Data extract START

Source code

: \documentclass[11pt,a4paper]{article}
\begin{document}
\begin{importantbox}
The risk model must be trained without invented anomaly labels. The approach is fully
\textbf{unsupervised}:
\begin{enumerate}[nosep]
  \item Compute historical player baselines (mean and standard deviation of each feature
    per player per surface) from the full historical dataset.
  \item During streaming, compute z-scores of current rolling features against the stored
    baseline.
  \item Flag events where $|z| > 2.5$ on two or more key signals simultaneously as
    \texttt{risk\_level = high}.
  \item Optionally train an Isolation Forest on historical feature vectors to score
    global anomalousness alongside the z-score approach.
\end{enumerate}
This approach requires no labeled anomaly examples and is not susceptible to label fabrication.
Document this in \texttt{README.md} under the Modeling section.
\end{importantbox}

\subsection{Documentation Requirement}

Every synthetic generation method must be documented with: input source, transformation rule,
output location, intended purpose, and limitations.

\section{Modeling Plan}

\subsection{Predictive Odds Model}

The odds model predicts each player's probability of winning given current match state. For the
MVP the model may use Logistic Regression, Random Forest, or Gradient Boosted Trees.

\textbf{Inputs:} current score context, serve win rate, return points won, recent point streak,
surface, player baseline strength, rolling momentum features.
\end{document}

Data extract END

Each entry needs to be copied out exactly.

Source code

: \documentclass[11pt,a4paper]{article}
\begin{document}
\begin{importantbox}
The risk model must be trained without invented anomaly labels. The approach is fully
\textbf{unsupervised}:
\begin{enumerate}[nosep]
  \item Compute historical player baselines (mean and standard deviation of each feature
    per player per surface) from the full historical dataset.
  \item During streaming, compute z-scores of current rolling features against the stored
    baseline.
  \item Flag events where $|z| > 2.5$ on two or more key signals simultaneously as
    \texttt{risk\_level = high}.
  \item Optionally train an Isolation Forest on historical feature vectors to score
    global anomalousness alongside the z-score approach.
\end{enumerate}
This approach requires no labeled anomaly examples and is not susceptible to label fabrication.
Document this in \texttt{README.md} under the Modeling section.
\end{importantbox}

\subsection{Documentation Requirement}

Every synthetic generation method must be documented with: input source, transformation rule,
output location, intended purpose, and limitations.

\section{Modeling Plan}

\subsection{Predictive Odds Model}

The odds model predicts each player's probability of winning given current match state. For the
MVP the model may use Logistic Regression, Random Forest, or Gradient Boosted Trees.

\textbf{Inputs:} current score context, serve win rate, return points won, recent point streak,
surface, player baseline strength, rolling momentum features.
\end{document}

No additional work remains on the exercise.